**WORK INSTRUCTION:**
Images excepted, the data below must be repeated exactly.

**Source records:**

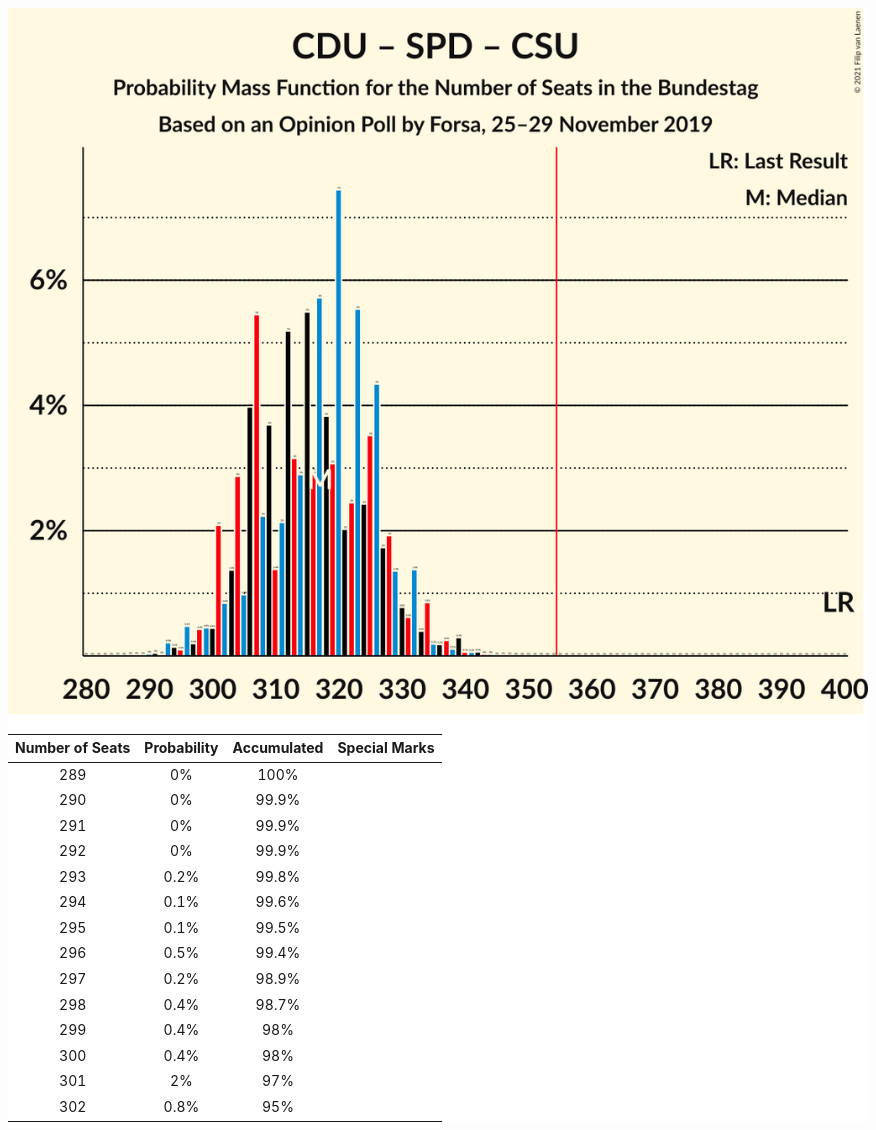 ![Graph with seats probability mass function not yet produced](2019-11-29-Forsa-coalitions-seats-pmf-cdu–spd–csu.png "Seats Probability Mass Function")

| Number of Seats | Probability | Accumulated | Special Marks |
|:---------------:|:-----------:|:-----------:|:-------------:|
| 289 | 0% | 100% |  |
| 290 | 0% | 99.9% |  |
| 291 | 0% | 99.9% |  |
| 292 | 0% | 99.9% |  |
| 293 | 0.2% | 99.8% |  |
| 294 | 0.1% | 99.6% |  |
| 295 | 0.1% | 99.5% |  |
| 296 | 0.5% | 99.4% |  |
| 297 | 0.2% | 98.9% |  |
| 298 | 0.4% | 98.7% |  |
| 299 | 0.4% | 98% |  |
| 300 | 0.4% | 98% |  |
| 301 | 2% | 97% |  |
| 302 | 0.8% | 95% |  |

**RESPONSE BOX:**
 ![Graph with seats probability mass function not yet produced](2019-11-29-Forsa-coalitions-seats-pmf-cdu–spd–csu.png "Seats Probability Mass Function")

| Number of Seats | Probability | Accumulated | Special Marks |
|:---------------:|:-----------:|:-----------:|:-------------:|
| 289 | 0% | 100% |  |
| 290 | 0% | 99.9% |  |
| 291 | 0% | 99.9% |  |
| 292 | 0% | 99.9% |  |
| 293 | 0.2% | 99.8% |  |
| 294 | 0.1% | 99.6% |  |
| 295 | 0.1% | 99.5% |  |
| 296 | 0.5% | 99.4% |  |
| 297 | 0.2% | 98.9% |  |
| 298 | 0.4% | 98.7% |  |
| 299 | 0.4% | 98% |  |
| 300 | 0.4% | 98% |  |
| 301 | 2% | 97% |  |
| 302 | 0.8% | 95% |  |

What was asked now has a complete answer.